Data section:
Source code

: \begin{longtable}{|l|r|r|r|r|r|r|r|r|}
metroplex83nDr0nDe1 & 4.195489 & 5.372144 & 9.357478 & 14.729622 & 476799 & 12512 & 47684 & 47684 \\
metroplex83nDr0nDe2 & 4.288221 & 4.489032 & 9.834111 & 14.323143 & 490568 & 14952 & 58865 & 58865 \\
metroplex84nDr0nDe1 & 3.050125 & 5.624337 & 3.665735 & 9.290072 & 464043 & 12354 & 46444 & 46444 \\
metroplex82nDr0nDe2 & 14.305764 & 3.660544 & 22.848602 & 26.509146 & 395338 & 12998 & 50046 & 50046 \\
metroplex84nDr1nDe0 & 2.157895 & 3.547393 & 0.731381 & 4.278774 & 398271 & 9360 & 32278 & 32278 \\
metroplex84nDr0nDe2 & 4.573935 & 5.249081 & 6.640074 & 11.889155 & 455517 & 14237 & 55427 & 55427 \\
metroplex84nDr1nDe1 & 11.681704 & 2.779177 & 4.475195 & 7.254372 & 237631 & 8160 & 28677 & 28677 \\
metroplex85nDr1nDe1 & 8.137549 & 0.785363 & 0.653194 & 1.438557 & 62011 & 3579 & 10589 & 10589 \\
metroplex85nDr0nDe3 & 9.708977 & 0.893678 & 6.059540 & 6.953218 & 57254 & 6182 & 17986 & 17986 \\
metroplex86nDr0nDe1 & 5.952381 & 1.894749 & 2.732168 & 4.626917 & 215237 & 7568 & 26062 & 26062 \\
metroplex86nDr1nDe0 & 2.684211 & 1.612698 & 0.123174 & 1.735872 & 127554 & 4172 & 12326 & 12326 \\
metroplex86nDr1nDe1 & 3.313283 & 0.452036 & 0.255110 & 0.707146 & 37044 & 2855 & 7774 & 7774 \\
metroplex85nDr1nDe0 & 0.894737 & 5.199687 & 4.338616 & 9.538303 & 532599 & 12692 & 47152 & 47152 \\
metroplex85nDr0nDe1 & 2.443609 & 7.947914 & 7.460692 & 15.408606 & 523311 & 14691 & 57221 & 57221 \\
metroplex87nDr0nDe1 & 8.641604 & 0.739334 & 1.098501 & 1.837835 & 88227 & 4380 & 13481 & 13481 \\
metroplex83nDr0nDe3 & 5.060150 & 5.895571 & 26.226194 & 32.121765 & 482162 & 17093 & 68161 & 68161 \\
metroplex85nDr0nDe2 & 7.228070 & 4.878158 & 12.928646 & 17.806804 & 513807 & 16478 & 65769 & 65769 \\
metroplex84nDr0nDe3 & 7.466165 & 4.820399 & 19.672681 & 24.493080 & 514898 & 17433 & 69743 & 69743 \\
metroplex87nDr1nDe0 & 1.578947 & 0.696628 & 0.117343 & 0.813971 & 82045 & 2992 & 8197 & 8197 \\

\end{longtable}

Exercise requirements:
Pick out every line of the listing containing the word "longtable", and show those lines.

Result of this task:
: \begin{longtable}{|l|r|r|r|r|r|r|r|r|}
\end{longtable}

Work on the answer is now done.